How many scandals have we had in…oh…the last 30 years involving football corrupting the educational process?  How would we possibly ever know?  The first stage is always carefully hiding the facts to try to protect the football program.  About twenty years ago, a university about 200 miles away had a scandal when the coach and university administrators tried unsuccessfully to convince a young woman not to report that she had been raped.  If you do a Google search for “Athletic Department Cover-up Scandal” you will get over two million hits.  For some reason, there are no hits for “Physics Department Recruiting Scandal”.

As bad as they are, scandals like that are not the worst crimes being committed at our universities by run-amuck athletic programs.  The real crimes are what we are doing to the student athletes.  We bring inner city children to the university and then systematically deny them a real chance at an education.  Can you imagine the societal uproar if we created a permanent class of athletes and then refused to allow them to learn how to read?  Actually, that is exactly what we are already doing.

Mark Twain once said that “The man who doesn’t read good books has no advantage over the man who can’t read them.”  We bring students in from all over the country, pretending to educate them while actually physically abusing them for our entertainment.  I can think of very few things that are as cruel.
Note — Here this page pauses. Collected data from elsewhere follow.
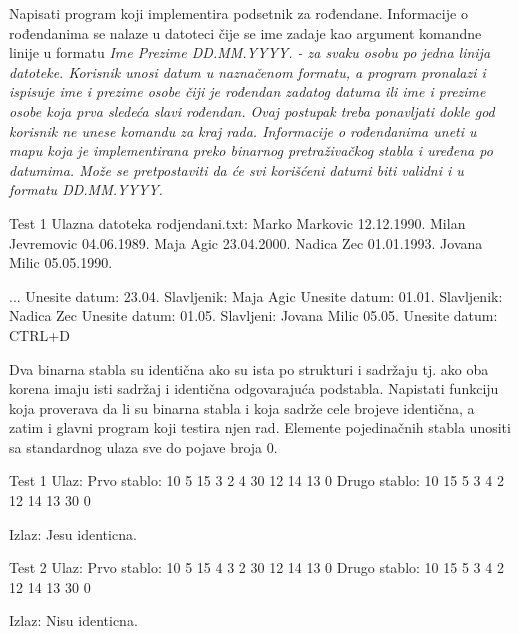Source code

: \begin{Exercise}[label=706]
Napisati program koji implementira podsetnik za rođendane. Informacije o rođendanima se nalaze u datoteci čije se ime zadaje kao argument komandne linije u formatu \em{Ime Prezime DD.MM.YYYY.} - za svaku osobu po jedna linija datoteke. Korisnik unosi datum u naznačenom formatu, a program pronalazi i ispisuje ime i prezime osobe čiji je rođendan zadatog datuma ili ime i prezime osobe koja prva sledeća slavi rođendan. Ovaj postupak treba ponavljati dokle god korisnik ne unese komandu za kraj rada. Informacije o rođendanima uneti u mapu koja je implementirana preko binarnog pretraživačkog stabla i uređena po datumima. Može se pretpostaviti da će svi korišćeni datumi biti validni i u formatu DD.MM.YYYY.
\begin{maxitest}
\begin{test}{Test 1}
Ulazna datoteka rodjendani.txt:
Marko Markovic 12.12.1990.
Milan Jevremovic 04.06.1989.
Maja Agic 23.04.2000.
Nadica Zec 01.01.1993.
Jovana Milic 05.05.1990.

...
Unesite datum: 23.04.
Slavljenik: Maja Agic 
Unesite datum: 01.01.
Slavljenik: Nadica Zec
Unesite datum: 01.05.
Slavljeni: Jovana Milic 05.05.
Unesite datum: CTRL+D
\end{test}
\end{maxitest}
\end{Exercise}

\begin{Answer}[ref=706]
\end{Answer}



\begin{Exercise}[label=707]
Dva binarna stabla su identična ako su ista po strukturi i sadržaju tj. ako oba korena imaju isti sadržaj i identična odgovarajuća podstabla. Napistati funkciju  koja proverava da li su binarna stabla  i  koja sadrže cele brojeve identična, a zatim i glavni program koji testira njen rad. Elemente pojedinačnih stabla unositi sa standardnog ulaza sve do pojave broja 0.

\begin{maxitest}
\begin{test}{Test 1}
Ulaz:
Prvo stablo: 10 5 15 3 2 4 30 12 14 13 0
Drugo stablo: 10 15 5 3 4 2 12 14 13 30 0

Izlaz:
Jesu identicna.
\end{test}
\end{maxitest}

\begin{maxitest}
\begin{test}{Test 2}
Ulaz:
Prvo stablo: 10 5 15 4 3 2 30 12 14 13 0
Drugo stablo: 10 15 5 3 4 2 12 14 13 30 0

Izlaz:
Nisu identicna.
\end{test}
\end{maxitest}

\end{Exercise}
Do you remember the Len Bias case?  It has been 26 years now, but Mr. Bias is still considered the greatest basketball player to never play in the NBA.  He died of a cocaine overdose during his senior year just two days after being drafted by the Boston Celtics.  When he died, he was 21 credits short of graduation—almost a full year of classes--yet had used up all four years of athletic eligibility.  He had not attended a class in months, and was said to be incapable of writing an essay as simple as completing four simple sentences about a bunny rabbit.

Has the situation changed markedly since the death of Len Bias?  Recent events now indicate otherwise.  I find it deeply disturbing that so many people miss the whole point of the travesty at Penn State.  Sandusky was a sick pedophile.  Paterno was much, much worse; he pimped out children for years just for the sake of an athletic program's reputation.  I would think better of the man if he had done it for money.

It is not enough to simply remove the statue of Parterno.  We need to reconstruct the culture of universities so that the emphasis is placed on academics and a Sandusky/Paterno or a Len Bias case would never again be possible.  We should never hear of a school transferring desperately needed funds from academics to athletics.  We should be far more interested in the student than the athlete.

To be fair, our country failed at Reconstruction in the South following the Civil War.  At best, we made a commitment to finish the job at a later date. It was almost a hundred years before we made a concerted effort to uphold that promise, and the job is still not finished.  When it comes to Football Reconstruction, we haven’t even yet made the promise.

Saturday, July 21, 2012

Where did the Books Go?


As a double grandparent, I feel the obligation to pass on the love of books to my granddaughters.  Since neither live within 200 miles of me, this is a little difficult—I can’t read books to them as often as I would like.  So, right now, I’m mainly just buying and shipping the books in the forlorn hope that if I stack up enough of them in their rooms, it will eventually reach educational critical mass.

Never having been a little girl, picking the appropriate books for then is rather difficult.  Eventually, I just decided to buy the books that I loved as a child.  After all, what could possibly be wrong with my granddaughters being more like me?  I am sure that their mothers will agree.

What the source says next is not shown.